Die „Tugen­den und Kräf­te“ der auf die oben genann­te Art gewon­ne­nen Weg­war­te sind sehr man­nig­fal­tig. Sie schützt ihren Trä­ger vor allen Gefah­ren, macht vor allem hieb- und stich­fest, läßt alle Schlös­ser und Fes­seln auf­sprin­gen, zieht Eisen und ande­re Din­ge aus Wun­den und heilt die­se. Oft heißt es aus­drück­lich, daß nur die wei­ße Weg­war­te Zau­ber­wir­kung habe. Die Zigeu­ner kön­nen mit einer wei­ßen Weg­war­te das Feu­er bän­di­gen. Die wei­ße Weg­war­te schützt gegen Hagel, man steckt sie in den Flachs hin­ein, dann „rös­tet“ er recht fein.

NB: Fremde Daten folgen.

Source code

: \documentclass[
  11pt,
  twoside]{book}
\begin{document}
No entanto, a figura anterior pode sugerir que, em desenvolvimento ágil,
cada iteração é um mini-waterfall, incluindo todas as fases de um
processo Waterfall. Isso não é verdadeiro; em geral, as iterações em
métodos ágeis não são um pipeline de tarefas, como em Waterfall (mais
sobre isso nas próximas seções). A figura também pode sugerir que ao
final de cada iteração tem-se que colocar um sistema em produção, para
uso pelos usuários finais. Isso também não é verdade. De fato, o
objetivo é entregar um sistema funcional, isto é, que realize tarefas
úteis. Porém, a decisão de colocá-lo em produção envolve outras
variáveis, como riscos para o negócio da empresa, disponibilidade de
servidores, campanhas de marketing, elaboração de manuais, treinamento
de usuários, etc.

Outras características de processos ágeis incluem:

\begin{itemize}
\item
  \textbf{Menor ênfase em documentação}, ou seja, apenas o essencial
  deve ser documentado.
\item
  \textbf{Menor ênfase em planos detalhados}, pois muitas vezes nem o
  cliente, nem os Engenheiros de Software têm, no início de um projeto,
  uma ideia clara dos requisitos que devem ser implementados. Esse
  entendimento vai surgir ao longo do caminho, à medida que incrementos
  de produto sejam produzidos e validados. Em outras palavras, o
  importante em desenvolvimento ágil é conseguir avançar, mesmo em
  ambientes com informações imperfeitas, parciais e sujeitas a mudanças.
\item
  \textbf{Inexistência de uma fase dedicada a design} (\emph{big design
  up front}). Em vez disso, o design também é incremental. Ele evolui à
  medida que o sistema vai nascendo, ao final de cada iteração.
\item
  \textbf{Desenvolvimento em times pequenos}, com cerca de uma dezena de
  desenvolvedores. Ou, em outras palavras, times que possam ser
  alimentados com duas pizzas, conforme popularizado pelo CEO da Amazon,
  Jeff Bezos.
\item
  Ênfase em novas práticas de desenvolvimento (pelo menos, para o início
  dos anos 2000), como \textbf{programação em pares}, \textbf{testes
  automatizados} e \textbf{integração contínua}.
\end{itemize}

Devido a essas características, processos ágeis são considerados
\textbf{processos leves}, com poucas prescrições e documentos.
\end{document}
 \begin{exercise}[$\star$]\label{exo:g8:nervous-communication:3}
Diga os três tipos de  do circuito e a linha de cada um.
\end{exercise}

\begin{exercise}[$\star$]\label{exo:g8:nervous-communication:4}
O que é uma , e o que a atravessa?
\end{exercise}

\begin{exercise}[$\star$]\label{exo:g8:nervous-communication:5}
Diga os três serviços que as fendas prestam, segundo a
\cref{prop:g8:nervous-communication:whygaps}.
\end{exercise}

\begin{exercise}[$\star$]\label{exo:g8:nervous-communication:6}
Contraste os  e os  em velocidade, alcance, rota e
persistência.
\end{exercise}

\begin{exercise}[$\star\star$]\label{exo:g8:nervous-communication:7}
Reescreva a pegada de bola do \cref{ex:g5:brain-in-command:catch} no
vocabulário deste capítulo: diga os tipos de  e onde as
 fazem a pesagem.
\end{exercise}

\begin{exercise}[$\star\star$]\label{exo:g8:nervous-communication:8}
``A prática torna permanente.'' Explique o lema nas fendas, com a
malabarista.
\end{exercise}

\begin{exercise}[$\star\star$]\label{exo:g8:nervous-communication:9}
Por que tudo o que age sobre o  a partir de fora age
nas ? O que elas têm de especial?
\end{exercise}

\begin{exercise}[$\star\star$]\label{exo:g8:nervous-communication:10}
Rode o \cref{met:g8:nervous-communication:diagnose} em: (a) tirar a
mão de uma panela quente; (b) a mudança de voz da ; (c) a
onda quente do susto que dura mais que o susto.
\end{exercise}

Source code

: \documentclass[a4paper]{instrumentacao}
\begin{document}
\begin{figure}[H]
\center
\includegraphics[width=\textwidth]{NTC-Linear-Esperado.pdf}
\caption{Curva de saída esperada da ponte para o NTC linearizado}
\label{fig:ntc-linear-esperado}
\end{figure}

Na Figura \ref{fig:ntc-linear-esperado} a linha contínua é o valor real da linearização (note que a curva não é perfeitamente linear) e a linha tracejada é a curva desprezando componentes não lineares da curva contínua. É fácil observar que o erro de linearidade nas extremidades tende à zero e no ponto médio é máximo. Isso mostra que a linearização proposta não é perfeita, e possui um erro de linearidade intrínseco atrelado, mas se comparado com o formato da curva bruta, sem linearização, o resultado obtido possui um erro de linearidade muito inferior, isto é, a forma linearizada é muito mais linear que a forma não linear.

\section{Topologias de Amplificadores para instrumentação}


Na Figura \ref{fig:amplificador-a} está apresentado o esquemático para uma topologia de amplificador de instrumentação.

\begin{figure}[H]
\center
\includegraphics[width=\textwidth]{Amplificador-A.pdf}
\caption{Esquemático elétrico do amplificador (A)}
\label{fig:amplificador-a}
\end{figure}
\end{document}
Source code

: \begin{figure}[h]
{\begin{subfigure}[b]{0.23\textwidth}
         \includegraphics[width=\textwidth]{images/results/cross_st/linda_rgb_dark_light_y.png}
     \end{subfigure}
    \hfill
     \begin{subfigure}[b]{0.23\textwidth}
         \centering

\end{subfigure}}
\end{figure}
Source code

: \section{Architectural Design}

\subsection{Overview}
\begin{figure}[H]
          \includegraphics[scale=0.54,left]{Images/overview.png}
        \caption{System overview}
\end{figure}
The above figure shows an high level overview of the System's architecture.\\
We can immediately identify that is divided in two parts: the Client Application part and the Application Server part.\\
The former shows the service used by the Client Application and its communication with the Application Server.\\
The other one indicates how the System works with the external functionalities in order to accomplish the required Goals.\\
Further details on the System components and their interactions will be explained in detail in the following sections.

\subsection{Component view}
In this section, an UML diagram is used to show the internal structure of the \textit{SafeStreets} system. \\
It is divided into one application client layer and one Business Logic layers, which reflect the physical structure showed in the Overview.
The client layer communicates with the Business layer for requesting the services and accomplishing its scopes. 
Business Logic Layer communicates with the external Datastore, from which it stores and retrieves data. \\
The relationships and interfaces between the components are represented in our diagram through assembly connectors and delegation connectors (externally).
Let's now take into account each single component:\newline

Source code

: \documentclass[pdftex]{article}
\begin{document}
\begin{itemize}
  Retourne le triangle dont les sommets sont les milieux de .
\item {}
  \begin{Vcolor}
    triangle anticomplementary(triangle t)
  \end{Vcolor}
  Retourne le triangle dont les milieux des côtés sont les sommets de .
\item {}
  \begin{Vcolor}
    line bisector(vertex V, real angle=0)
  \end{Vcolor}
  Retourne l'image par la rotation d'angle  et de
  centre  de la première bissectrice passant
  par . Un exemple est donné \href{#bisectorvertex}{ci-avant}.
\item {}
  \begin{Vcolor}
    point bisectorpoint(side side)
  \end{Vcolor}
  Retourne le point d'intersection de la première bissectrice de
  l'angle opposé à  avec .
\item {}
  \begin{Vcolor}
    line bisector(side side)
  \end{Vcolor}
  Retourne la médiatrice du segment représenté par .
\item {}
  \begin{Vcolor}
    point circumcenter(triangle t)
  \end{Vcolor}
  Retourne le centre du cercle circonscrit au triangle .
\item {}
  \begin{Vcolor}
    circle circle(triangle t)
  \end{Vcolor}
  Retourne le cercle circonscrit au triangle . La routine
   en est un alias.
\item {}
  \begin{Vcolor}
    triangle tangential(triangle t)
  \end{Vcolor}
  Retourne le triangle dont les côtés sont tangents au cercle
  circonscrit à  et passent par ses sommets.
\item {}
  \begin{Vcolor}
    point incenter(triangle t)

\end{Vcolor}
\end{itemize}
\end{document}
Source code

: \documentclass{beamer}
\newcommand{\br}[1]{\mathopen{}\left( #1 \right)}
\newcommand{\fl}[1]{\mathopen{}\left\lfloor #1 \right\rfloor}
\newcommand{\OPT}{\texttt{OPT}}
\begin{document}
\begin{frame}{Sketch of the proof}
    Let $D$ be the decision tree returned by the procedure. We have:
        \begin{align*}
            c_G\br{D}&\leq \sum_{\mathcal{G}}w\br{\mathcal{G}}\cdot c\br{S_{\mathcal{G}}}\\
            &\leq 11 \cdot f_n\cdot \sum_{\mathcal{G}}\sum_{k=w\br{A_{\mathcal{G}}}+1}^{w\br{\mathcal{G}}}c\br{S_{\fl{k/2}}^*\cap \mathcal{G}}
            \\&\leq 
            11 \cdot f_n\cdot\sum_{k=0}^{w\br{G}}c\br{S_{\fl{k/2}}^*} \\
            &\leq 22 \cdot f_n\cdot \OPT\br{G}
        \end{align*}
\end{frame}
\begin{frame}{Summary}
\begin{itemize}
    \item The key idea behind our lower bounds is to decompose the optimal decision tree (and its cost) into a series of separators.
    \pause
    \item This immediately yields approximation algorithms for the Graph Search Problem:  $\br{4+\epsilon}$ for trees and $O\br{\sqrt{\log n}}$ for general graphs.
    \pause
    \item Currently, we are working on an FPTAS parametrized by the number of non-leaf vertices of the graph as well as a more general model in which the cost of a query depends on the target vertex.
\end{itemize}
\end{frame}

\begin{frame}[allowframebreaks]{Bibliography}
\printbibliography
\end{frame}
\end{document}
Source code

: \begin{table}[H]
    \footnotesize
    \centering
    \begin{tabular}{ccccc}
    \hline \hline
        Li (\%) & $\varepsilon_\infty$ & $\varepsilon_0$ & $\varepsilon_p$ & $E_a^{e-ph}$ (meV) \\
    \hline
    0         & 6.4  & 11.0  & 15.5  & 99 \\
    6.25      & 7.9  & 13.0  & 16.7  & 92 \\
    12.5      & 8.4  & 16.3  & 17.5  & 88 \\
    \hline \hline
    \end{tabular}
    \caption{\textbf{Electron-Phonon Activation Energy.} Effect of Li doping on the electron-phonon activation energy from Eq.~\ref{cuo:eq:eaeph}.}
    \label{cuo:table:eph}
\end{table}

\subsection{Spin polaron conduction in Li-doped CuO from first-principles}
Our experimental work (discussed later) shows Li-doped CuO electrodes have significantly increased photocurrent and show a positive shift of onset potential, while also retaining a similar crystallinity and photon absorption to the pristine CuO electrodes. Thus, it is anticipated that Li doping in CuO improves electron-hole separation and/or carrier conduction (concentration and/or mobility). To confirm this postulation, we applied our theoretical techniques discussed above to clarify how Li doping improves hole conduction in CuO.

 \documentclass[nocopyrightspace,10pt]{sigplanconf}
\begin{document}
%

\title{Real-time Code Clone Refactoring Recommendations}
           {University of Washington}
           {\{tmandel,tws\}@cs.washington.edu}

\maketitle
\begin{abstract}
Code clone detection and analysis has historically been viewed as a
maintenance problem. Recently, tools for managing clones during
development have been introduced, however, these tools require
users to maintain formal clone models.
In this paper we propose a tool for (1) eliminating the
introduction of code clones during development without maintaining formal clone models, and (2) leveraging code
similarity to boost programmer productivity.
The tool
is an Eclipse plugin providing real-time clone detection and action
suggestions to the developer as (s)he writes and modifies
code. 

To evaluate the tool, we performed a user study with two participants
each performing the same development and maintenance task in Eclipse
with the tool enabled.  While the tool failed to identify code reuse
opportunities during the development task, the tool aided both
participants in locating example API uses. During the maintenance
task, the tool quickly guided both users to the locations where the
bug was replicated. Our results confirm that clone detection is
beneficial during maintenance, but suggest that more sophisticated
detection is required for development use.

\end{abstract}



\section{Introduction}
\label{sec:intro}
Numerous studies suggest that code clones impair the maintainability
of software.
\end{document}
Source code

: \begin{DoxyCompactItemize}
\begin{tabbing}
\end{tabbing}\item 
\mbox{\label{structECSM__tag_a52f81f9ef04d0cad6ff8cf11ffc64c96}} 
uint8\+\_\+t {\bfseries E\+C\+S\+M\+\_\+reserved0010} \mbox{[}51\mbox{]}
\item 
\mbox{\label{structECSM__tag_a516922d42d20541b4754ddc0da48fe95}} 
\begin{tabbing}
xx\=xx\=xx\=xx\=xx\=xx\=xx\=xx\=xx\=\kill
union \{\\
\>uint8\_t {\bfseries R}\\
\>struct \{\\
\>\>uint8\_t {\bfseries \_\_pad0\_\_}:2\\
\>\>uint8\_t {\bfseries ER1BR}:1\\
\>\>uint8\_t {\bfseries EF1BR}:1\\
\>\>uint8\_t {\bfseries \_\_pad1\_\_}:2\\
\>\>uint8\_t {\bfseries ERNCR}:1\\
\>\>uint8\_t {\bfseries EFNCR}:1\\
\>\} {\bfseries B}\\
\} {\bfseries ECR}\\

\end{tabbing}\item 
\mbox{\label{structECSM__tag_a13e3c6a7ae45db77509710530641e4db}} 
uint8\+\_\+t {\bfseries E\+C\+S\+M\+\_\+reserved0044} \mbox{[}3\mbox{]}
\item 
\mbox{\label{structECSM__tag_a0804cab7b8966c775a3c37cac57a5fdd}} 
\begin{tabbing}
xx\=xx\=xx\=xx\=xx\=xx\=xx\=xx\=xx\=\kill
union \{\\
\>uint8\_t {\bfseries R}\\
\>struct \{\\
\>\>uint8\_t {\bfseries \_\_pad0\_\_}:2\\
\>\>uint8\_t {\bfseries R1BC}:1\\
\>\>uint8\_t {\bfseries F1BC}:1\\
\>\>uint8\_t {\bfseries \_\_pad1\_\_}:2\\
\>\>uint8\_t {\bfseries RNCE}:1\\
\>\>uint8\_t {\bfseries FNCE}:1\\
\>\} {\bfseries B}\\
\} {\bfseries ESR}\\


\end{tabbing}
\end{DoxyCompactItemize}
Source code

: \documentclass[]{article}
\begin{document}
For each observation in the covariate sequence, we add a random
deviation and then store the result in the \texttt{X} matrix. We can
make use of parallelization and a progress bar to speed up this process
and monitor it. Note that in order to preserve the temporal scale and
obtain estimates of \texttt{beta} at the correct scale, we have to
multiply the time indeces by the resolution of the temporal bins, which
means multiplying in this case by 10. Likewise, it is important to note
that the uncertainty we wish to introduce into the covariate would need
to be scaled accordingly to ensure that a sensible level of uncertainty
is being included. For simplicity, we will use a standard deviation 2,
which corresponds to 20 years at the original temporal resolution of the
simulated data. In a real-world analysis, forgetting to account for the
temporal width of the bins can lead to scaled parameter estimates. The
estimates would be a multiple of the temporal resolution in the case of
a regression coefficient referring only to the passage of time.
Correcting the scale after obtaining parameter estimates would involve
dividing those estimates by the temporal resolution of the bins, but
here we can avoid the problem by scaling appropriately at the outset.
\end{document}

Die Weg­war­ten sind ver­zau­ber­te Men­schen, die häu­fi­gen blau­blü­hen­den sind böse, die (sel­te­nen) weiß­blü­hen­den gute Men­schen. Die männ­li­che Wur­zel kennt man an der wei­ßen Blü­te. Wenn jemand vor Gericht gehen soll oder irgend etwas auf dem Her­zen hat, dann geht er bei Son­nen­auf­gang zu einer Weg­war­te, bricht sie­ben Blü­ten ab, steckt sie unter das Haar hin­ter die Ohren und sagt:

San­ne­wer­bel, San­ne­wer­bel! Drae den­jen Bläck
Uch kä mir zeräck
En wonjd mer det Geschäk
Ze men­jem Gläck.

Wenn einem etwas gestoh­len ist, so lege er Weg­war­ten­wur­zel unter das Haupt, dann erscheint ihm der Dieb im Traum. Wenn die Weg­war­te („Son­nen­wen­de“) im Zei­chen des Löwen (11. August bis 17. Sep­tem­ber) gepflückt, in ein Lor­beer­blatt gelegt und dazu ein Wolfs­zahn gelegt wird, bewirkt sie, daß der Trä­ger über­all Lie­be und Nei­gung fin­det oder ihm nie­mand untreu wird. Es ist dies kein boden­stän­di­ger Aber­glau­be, son­dern hat den (Pseu­do-)Alber­tus Magnus (1200–1280) als Quel­le, wo es von der „Elio­tro­pia“ heißt:

dis kru­tes tugent ist wun­der­bar­lich wan so es gesam­let wirt wan die son ist im leü­we jm augst monat und würt dann ver­wi­ckelt in ein lor­ber­blat und ouch dar­zu getan ein wolff zan und dan also by im getra­gen So mag nie­mant wider den tra­gen­den haben stim­men zu reden. Vnd so eim etwas geno­men ist wor­den und legt das in der nacht vnder sine houbt So würt er sehen den der das gethon hat und alle gestalt und eygenschafft.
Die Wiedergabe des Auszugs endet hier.